Overview of our proposed approach. Given an input image, it is first processed by an initial block which contains two convolution units. A convolution unit is a convolution layer followed by an activation layer. It may also contain a batchnorm layer. Then, the output is forwarded to a unit block, which contains four convolution units. The feature map is applied to a hierarchical dilation block (HDblock), and then to a coarse-to-fine block (CFblock). See “Hierarchical Dilation and Coarse-to-Fine Block” for the details. We finally output a label map

Related Work

Semantic image segmentation has been intensively studied for many years. Early methods [28, 35] mainly rely on hand-crafted features in association with traditional machine learning algorithms.

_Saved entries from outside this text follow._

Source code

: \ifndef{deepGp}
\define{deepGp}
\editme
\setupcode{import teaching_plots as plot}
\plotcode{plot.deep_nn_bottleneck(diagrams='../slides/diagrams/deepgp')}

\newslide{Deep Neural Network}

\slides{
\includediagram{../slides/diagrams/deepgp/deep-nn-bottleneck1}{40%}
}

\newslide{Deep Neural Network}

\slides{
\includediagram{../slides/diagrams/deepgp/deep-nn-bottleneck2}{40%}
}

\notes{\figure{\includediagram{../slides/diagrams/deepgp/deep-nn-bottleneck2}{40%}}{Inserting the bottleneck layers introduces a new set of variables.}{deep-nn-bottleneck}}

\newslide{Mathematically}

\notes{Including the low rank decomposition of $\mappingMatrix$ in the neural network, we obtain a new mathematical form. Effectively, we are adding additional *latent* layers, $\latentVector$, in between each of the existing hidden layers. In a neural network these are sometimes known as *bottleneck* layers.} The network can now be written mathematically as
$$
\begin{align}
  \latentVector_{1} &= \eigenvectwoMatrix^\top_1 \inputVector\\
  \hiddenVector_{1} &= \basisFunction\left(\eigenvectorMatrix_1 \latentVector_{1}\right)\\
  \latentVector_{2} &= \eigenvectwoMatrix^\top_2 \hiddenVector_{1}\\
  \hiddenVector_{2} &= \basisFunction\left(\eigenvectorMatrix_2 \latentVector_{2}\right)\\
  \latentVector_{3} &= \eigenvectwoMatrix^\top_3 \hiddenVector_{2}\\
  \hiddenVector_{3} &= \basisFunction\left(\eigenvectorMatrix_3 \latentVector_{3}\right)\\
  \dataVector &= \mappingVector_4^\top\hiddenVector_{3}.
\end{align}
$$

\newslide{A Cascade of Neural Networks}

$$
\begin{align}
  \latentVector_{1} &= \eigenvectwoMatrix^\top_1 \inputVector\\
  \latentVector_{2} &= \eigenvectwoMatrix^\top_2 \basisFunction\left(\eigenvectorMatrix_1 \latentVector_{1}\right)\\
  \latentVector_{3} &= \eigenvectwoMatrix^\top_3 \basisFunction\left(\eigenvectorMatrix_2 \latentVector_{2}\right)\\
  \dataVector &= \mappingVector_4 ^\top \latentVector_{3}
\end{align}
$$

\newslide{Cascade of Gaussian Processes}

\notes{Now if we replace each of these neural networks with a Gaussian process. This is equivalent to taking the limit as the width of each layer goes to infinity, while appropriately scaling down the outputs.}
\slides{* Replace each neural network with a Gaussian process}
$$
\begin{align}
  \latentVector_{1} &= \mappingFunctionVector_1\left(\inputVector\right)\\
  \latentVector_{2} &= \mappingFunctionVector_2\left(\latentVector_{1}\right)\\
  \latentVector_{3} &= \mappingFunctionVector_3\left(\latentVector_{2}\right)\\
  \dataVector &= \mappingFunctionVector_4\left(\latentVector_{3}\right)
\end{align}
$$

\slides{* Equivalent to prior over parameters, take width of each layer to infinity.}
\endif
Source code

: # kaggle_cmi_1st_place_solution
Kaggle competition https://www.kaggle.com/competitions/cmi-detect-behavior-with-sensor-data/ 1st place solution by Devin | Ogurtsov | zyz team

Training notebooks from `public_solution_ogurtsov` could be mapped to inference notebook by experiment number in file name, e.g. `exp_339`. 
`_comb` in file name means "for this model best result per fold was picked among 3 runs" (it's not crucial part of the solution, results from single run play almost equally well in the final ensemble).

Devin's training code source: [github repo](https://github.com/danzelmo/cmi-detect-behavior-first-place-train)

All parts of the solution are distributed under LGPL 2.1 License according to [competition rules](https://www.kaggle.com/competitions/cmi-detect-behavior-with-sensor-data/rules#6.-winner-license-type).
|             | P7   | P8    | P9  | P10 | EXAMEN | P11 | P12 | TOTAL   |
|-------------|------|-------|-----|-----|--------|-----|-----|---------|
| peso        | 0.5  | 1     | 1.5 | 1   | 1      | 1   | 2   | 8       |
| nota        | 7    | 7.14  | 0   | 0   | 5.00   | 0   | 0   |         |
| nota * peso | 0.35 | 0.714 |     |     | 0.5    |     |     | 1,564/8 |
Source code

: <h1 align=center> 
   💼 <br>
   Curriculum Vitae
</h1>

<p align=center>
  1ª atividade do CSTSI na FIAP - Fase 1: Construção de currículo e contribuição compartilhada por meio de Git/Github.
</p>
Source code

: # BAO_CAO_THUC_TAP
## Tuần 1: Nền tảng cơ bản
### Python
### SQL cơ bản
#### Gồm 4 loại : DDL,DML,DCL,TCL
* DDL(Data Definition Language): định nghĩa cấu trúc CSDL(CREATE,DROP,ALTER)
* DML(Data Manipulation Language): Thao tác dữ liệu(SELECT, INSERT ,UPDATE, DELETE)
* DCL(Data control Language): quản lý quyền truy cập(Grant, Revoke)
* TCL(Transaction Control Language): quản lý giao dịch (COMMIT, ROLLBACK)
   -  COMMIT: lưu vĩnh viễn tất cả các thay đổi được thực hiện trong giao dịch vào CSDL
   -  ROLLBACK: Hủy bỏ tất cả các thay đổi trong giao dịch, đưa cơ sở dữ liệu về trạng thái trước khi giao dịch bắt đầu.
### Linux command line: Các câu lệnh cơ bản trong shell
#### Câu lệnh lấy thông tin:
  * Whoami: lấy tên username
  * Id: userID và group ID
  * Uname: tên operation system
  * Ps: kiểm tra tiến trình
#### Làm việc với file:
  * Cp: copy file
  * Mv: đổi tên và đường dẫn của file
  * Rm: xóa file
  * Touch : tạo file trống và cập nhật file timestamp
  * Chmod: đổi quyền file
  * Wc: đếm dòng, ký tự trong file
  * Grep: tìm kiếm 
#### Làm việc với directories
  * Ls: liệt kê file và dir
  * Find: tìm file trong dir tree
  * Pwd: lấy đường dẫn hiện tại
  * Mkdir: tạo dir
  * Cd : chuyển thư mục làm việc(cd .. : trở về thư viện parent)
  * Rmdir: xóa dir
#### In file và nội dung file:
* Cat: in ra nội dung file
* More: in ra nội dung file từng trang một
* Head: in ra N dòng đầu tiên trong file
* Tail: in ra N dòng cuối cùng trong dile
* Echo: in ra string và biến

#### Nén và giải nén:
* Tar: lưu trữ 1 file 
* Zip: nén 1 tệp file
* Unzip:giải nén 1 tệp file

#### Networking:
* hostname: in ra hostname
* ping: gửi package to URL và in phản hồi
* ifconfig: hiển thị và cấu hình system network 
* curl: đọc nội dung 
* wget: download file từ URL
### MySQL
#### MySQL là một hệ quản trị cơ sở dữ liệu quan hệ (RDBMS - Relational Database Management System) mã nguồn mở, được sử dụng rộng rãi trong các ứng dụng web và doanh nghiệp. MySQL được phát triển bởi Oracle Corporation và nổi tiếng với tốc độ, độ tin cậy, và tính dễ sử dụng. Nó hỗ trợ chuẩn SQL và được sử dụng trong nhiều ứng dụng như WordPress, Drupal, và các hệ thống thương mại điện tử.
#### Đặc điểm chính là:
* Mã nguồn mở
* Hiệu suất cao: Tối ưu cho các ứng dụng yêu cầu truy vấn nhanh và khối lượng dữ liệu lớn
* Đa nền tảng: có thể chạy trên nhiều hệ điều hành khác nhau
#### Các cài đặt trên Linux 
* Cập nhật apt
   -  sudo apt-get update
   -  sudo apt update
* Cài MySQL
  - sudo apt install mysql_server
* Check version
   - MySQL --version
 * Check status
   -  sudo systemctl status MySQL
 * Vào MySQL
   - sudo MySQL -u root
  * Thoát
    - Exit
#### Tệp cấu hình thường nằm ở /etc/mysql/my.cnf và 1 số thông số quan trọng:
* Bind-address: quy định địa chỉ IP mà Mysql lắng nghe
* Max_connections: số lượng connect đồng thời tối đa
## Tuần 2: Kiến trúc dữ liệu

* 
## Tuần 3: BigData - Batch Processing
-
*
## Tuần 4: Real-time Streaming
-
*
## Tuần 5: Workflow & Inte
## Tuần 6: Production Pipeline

These approaches are well-known to be compromised by the limited expressive power of the features.

During past few years, deep learning techniques have shown excellent performance in computer vision. Fully convolutional network (FCN) [27] is the pioneering work that firstly introduces a powerful CNN for the task of semantic segmentation. They replace the conventional fully connected layer with a convolutional one, such that the network output is a spatial map rather than the classification score. However, FCN suffers from some weakness limiting its capability, such as it fails to refine feature and cannot capture the context information effectively.

Inspired from FCN, many research works have been introduced to overcome its drawnback for semantic segmentation. In [3, 36], dilated convolution is proposed to enlarge the receptive field of the network. Noh et al. [21] propose an encoder-decoder structures to deliver spatial information from low layers to high layers. To integrate context information into models, DeepLab models [3] apply Conditional Random Field (CRF) as a pose-processing stage. Zheng et al. [42] fully integrate the CRF with a FCN and train the whole network in an end-to-end manner. Yu et al. [36] propose a multi-scale context aggregation module. PSPNet [40] exploits the capability of global context information by different-region-based context aggregation through a pyramid pooling module. Some works [7, 26] propose to make use of multi-scale predictions to deal with context knowledge integration. The detailed information can be found in a recent survey [8].

The high accuracy of these methods are all on account of a CNN model with heavy computational cost, which have been pre-trained on ImageNet dataset [6]. Toward fast or even real-time processing, the small network is introduced. SqueezeNet [13] is a low-latency network, which retains accuracy as the well-known AlexNet [16] for image recognition. YOLO [25] is another efficient network architecture for realtime object detection. Additionally, Paszke et al. [22] present an efficient neural network architecture named as ENet. ENet is especially designed for semantic image segmentation, which is built upon various bottleneck blocks.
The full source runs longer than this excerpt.